Tout commence en 1811, lorsque Friedrich Krupp, un riche habitant d’Essen, dans la Ruhr, fait construire une forge pour produire de l’acier fondu. Il espère tirer parti du blocus continental, imposé par Napoléon, pour gagner de l’argent en utilisant un procédé qui n’était maîtrisé qu’en Angleterre. Mais sa production, de mauvaise qualité, fait surtout fondre sa fortune.
Puissance d’innovation
Tout change quarante ans plus tard avec l’expansion rapide du chemin de fer, au milieu du XIXe siècle, dans la foulée de la révolution industrielle. Sous la houlette d’Alfred Krupp, fils du fondateur, l’entreprise se développe grâce à la fabrication d’essieux et de ressorts. Alfred Krupp est un innovateur. Il invente de nouvelles techniques qui se vendent dans le monde entier. Peu à peu, il élargit les domaines d’activité de son entreprise, qui ne cesse de grossir. Et il se lance dans la fabrication d’armes.

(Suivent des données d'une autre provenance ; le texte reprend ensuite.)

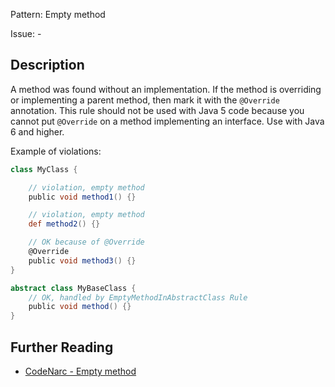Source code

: Pattern: Empty method

Issue: -

## Description

A method was found without an implementation. If the method is overriding or implementing a parent method, then mark it with the `@Override` annotation. This rule should not be used with Java 5 code because you cannot put `@Override` on a method implementing an interface. Use with Java 6 and higher.

Example of violations:

``` groovy
class MyClass {

    // violation, empty method
    public void method1() {}

    // violation, empty method
    def method2() {}

    // OK because of @Override
    @Override
    public void method3() {}
}

abstract class MyBaseClass {
    // OK, handled by EmptyMethodInAbstractClass Rule
    public void method() {}
}
```

## Further Reading

* [CodeNarc - Empty method](http://codenarc.sourceforge.net/codenarc-rules-basic.html#EmptyMethod)
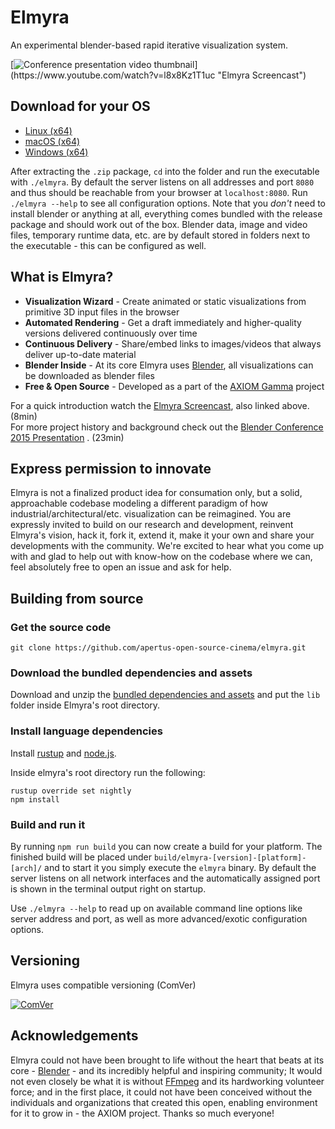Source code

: # Elmyra

An experimental blender-based rapid iterative visualization system.

[![Conference presentation video thumbnail](http://files.apertus.org/elmyra/screencast-youtube-screenshot.png?)](https://www.youtube.com/watch?v=l8x8Kz1T1uc "Elmyra Screencast")

## Download for your OS

- [Linux (x64)](http://files.apertus.org/elmyra/elmyra-1.0-linux-x64.zip)
- [macOS (x64)](http://files.apertus.org/elmyra/elmyra-1.0-macos-x64.zip)
- [Windows (x64)](http://files.apertus.org/elmyra/elmyra-1.0-windows-x64.zip)

After extracting the `.zip` package, `cd` into the folder and run the executable with `./elmyra`. By default the server listens on all addresses and port `8080` and thus should be reachable from your browser at `localhost:8080`. Run `./elmyra --help` to see all configuration options. Note that you *don't* need to install blender or anything at all, everything comes bundled with the release package and should work out of the box. Blender data, image and video files, temporary runtime data, etc. are by default stored in folders next to the executable - this can be configured as well.

## What is Elmyra?

- **Visualization Wizard** - Create animated or static visualizations from primitive 3D input files in the browser
- **Automated Rendering** - Get a draft immediately and higher-quality versions delivered continuously over time
- **Continuous Delivery** - Share/embed links to images/videos that always deliver up-to-date material
- **Blender Inside** - At its core Elmyra uses [Blender](https://www.blender.org/), all visualizations can be downloaded as blender files
- **Free & Open Source** - Developed as a part of the [AXIOM Gamma](http://apertus.org/axiom-gamma) project

For a quick introduction watch the [Elmyra Screencast](https://www.youtube.com/watch?v=l8x8Kz1T1uc), also linked above. (8min)  
For more project history and background check out the [Blender Conference 2015 Presentation](https://youtu.be/ht1hPNjQxcY?t=24s) . (23min)

## Express permission to innovate

Elmyra is not a finalized product idea for consumation only, but a solid, approachable codebase modeling a different paradigm of how industrial/architectural/etc. visualization can be reimagined. You are expressly invited to build on our research and development, reinvent Elmyra's vision, hack it, fork it, extend it, make it your own and share your developments with the community. We're excited to hear what you come up with and glad to help out with know-how on the codebase where we can, feel absolutely free to open an issue and ask for help.

## Building from source

### Get the source code

    git clone https://github.com/apertus-open-source-cinema/elmyra.git

### Download the bundled dependencies and assets

Download and unzip the [bundled dependencies and assets](http://files.apertus.org/elmyra/elmyra-lib.zip) and put the `lib` folder inside Elmyra's root directory.

### Install language dependencies

Install [rustup](https://rustup.rs/) and [node.js](https://nodejs.org/).

Inside elmyra's root directory run the following:

```
rustup override set nightly
npm install
```

### Build and run it

By running `npm run build` you can now create a build for your platform. The
finished build will be placed under `build/elmyra-[version]-[platform]-[arch]/` and to
start it you simply execute the `elmyra` binary. By default the server listens
on all network interfaces and the automatically assigned port is shown in the
terminal output right on startup.

Use `./elmyra --help` to read up on available command line options like server
address and port, as well as more advanced/exotic configuration options.

## Versioning

Elmyra uses compatible versioning (ComVer)

[![ComVer](https://img.shields.io/badge/ComVer-compliant-brightgreen.svg)](https://github.com/staltz/comver)

## Acknowledgements

Elmyra could not have been brought to life without the heart that beats at its core - [Blender](http://blender.org) - and its incredibly helpful and inspiring community; It would not even closely be what it is without [FFmpeg](http://ffmpeg.org) and its hardworking volunteer force; and in the first place, it could not have been conceived without the individuals and organizations that created this open, enabling environment for it to grow in - the AXIOM project. Thanks so much everyone!
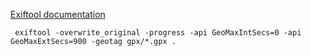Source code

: [Exiftool documentation](https://sno.phy.queensu.ca/~phil/exiftool/geotag.html)

```
 exiftool -overwrite_original -progress -api GeoMaxIntSecs=0 -api GeoMaxExtSecs=900 -geotag gpx/*.gpx .
```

Durant la Première Guerre mondiale, Krupp fournit ainsi la Grosse Bertha. Cette imposante pièce d’artillerie utilisée par l’armée allemande était baptisée d’après la femme du directeur de l’entreprise. Krupp est alors une énorme entreprise de plusieurs dizaines de milliers de salariés. C’est un soutien efficace à l’effort de guerre allemand.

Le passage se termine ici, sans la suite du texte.